The Ultimate Guide to Understanding Microwave Antennas

The humble microwave antenna is one of the most important pieces of modern technology, even though it rarely gets credit for that importance. They exist to transmit microwaves through the air so they can reach a receiver, which can translate those microwaves back into sounds and images. This is the technology that allows most television and communication networks to function. They are absolutely vital for modern society, and everything of such great importance deserves to be studied and understood.

What Are Microwaves?

A microwave is a type of electromagnetic wave that is vastly smaller than waves of other types. These waves can travel through the air, although since they lack the ability to diffract around obstacles or adapt to the planet’s curvature, their range is limited. They can also lose some quality in areas with an excess of obstructions. That is one of the primary reasons that communication systems rely on a network of towers and antennas. One broadcasts the initial signal, and the others pick it up and broadcast it again to make sure that it can travel as far as necessary. Satellites are especially useful for this, since they can broadcast to a huge number of receivers without worrying about obstructions.

How Do They Work?

Microwave antennas work as part of information transmission systems. The systems for doing so are complicated, but the process can generally be broken up into three distinct stages.

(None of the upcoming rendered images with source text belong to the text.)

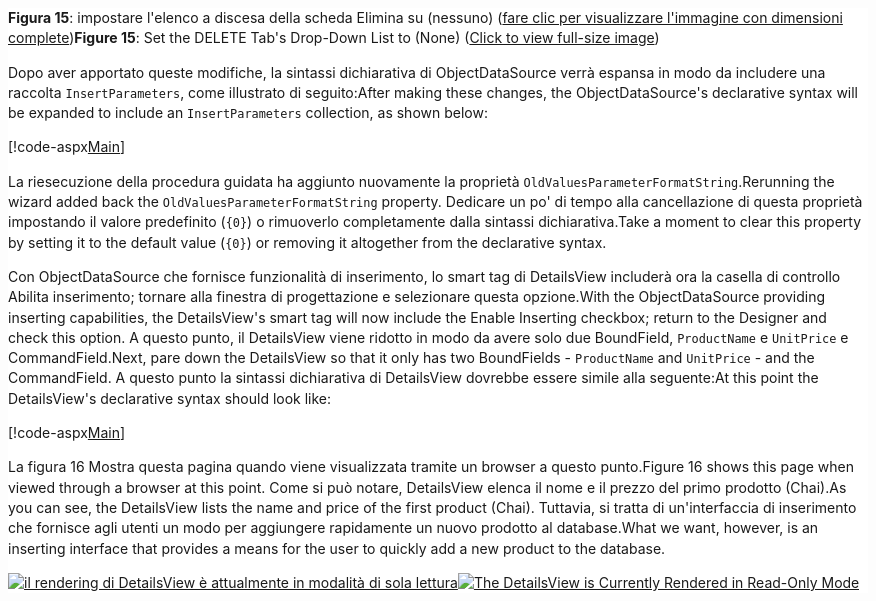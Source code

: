 <span data-ttu-id="0b7f3-257">**Figura 15**: impostare l'elenco a discesa della scheda Elimina su (nessuno) ([fare clic per visualizzare l'immagine con dimensioni complete](examining-the-events-associated-with-inserting-updating-and-deleting-cs/_static/image45.png))</span><span class="sxs-lookup"><span data-stu-id="0b7f3-257">**Figure 15**: Set the DELETE Tab's Drop-Down List to (None) ([Click to view full-size image](examining-the-events-associated-with-inserting-updating-and-deleting-cs/_static/image45.png))</span></span>

<span data-ttu-id="0b7f3-258">Dopo aver apportato queste modifiche, la sintassi dichiarativa di ObjectDataSource verrà espansa in modo da includere una raccolta `InsertParameters`, come illustrato di seguito:</span><span class="sxs-lookup"><span data-stu-id="0b7f3-258">After making these changes, the ObjectDataSource's declarative syntax will be expanded to include an `InsertParameters` collection, as shown below:</span></span>

[!code-aspx[Main](examining-the-events-associated-with-inserting-updating-and-deleting-cs/samples/sample8.aspx)]

<span data-ttu-id="0b7f3-259">La riesecuzione della procedura guidata ha aggiunto nuovamente la proprietà `OldValuesParameterFormatString`.</span><span class="sxs-lookup"><span data-stu-id="0b7f3-259">Rerunning the wizard added back the `OldValuesParameterFormatString` property.</span></span> <span data-ttu-id="0b7f3-260">Dedicare un po' di tempo alla cancellazione di questa proprietà impostando il valore predefinito (`{0}`) o rimuoverlo completamente dalla sintassi dichiarativa.</span><span class="sxs-lookup"><span data-stu-id="0b7f3-260">Take a moment to clear this property by setting it to the default value (`{0}`) or removing it altogether from the declarative syntax.</span></span>

<span data-ttu-id="0b7f3-261">Con ObjectDataSource che fornisce funzionalità di inserimento, lo smart tag di DetailsView includerà ora la casella di controllo Abilita inserimento; tornare alla finestra di progettazione e selezionare questa opzione.</span><span class="sxs-lookup"><span data-stu-id="0b7f3-261">With the ObjectDataSource providing inserting capabilities, the DetailsView's smart tag will now include the Enable Inserting checkbox; return to the Designer and check this option.</span></span> <span data-ttu-id="0b7f3-262">A questo punto, il DetailsView viene ridotto in modo da avere solo due BoundField, `ProductName` e `UnitPrice` e CommandField.</span><span class="sxs-lookup"><span data-stu-id="0b7f3-262">Next, pare down the DetailsView so that it only has two BoundFields - `ProductName` and `UnitPrice` - and the CommandField.</span></span> <span data-ttu-id="0b7f3-263">A questo punto la sintassi dichiarativa di DetailsView dovrebbe essere simile alla seguente:</span><span class="sxs-lookup"><span data-stu-id="0b7f3-263">At this point the DetailsView's declarative syntax should look like:</span></span>

[!code-aspx[Main](examining-the-events-associated-with-inserting-updating-and-deleting-cs/samples/sample9.aspx)]

<span data-ttu-id="0b7f3-264">La figura 16 Mostra questa pagina quando viene visualizzata tramite un browser a questo punto.</span><span class="sxs-lookup"><span data-stu-id="0b7f3-264">Figure 16 shows this page when viewed through a browser at this point.</span></span> <span data-ttu-id="0b7f3-265">Come si può notare, DetailsView elenca il nome e il prezzo del primo prodotto (Chai).</span><span class="sxs-lookup"><span data-stu-id="0b7f3-265">As you can see, the DetailsView lists the name and price of the first product (Chai).</span></span> <span data-ttu-id="0b7f3-266">Tuttavia, si tratta di un'interfaccia di inserimento che fornisce agli utenti un modo per aggiungere rapidamente un nuovo prodotto al database.</span><span class="sxs-lookup"><span data-stu-id="0b7f3-266">What we want, however, is an inserting interface that provides a means for the user to quickly add a new product to the database.</span></span>

<span data-ttu-id="0b7f3-267">[![il rendering di DetailsView è attualmente in modalità di sola lettura](examining-the-events-associated-with-inserting-updating-and-deleting-cs/_static/image47.png)](examining-the-events-associated-with-inserting-updating-and-deleting-cs/_static/image46.png)</span><span class="sxs-lookup"><span data-stu-id="0b7f3-267">[![The DetailsView is Currently Rendered in Read-Only Mode](examining-the-events-associated-with-inserting-updating-and-deleting-cs/_static/image47.png)](examining-the-events-associated-with-inserting-updating-and-deleting-cs/_static/image46.png)</span></span>
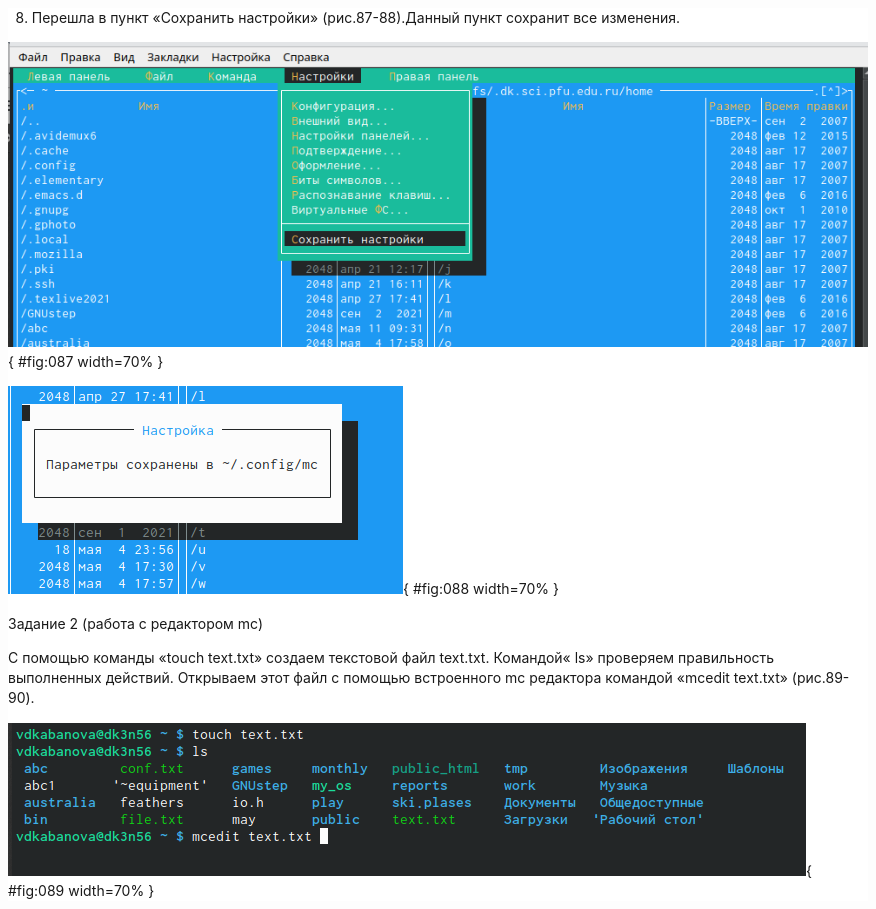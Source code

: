 8. Перешла в пункт «Сохранить настройки» (рис.87-88).Данный пункт сохранит все изменения.

![рис.87](image/87.png){ #fig:087 width=70% }

![рис.88](image/88.png){ #fig:088 width=70% }

Задание 2 (работа с редактором mc)

С помощью команды «touch text.txt» создаем текстовой файл text.txt. Командой« ls» проверяем правильность выполненных действий. Открываем этот файл с помощью встроенного mc редактора командой «mcedit text.txt» (рис.89-90).

![рис.89](image/89.png){ #fig:089 width=70% }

First, the information needs to be converted into a format that the antenna can transmit. Since they send microwaves, this means converting it into a specific wave, with the wave’s amplitude and frequency specifying the message. After that, the antenna will create that wave and broadcast it through the air, where it travels to reach a receiver. If the signal needs to cover a particularly long distance, the receiver may need to broadcast it again to make sure that it can reach the final destination. Many antennas are part of a system that allows them to both send and receive the waves, but this is not strictly necessary.

After the wave is transmitted to the receiver, it needs to be converted back into a form that humans can understand. The receiver system will do this automatically, and in doing so it will produce an image, an audio transmission, or almost any other type of information.

What Uses Them?

Microwave antennas are extremely common devices. Almost any system that needs to take information from one point to another specific point can use one, including radar systems, satellite communications, and even some astronomy research systems. Many of these systems can also use alternative forms of transmission, but microwaves remain superior in many circumstances, which is enough to ensure that they will remain in use for a long time to come.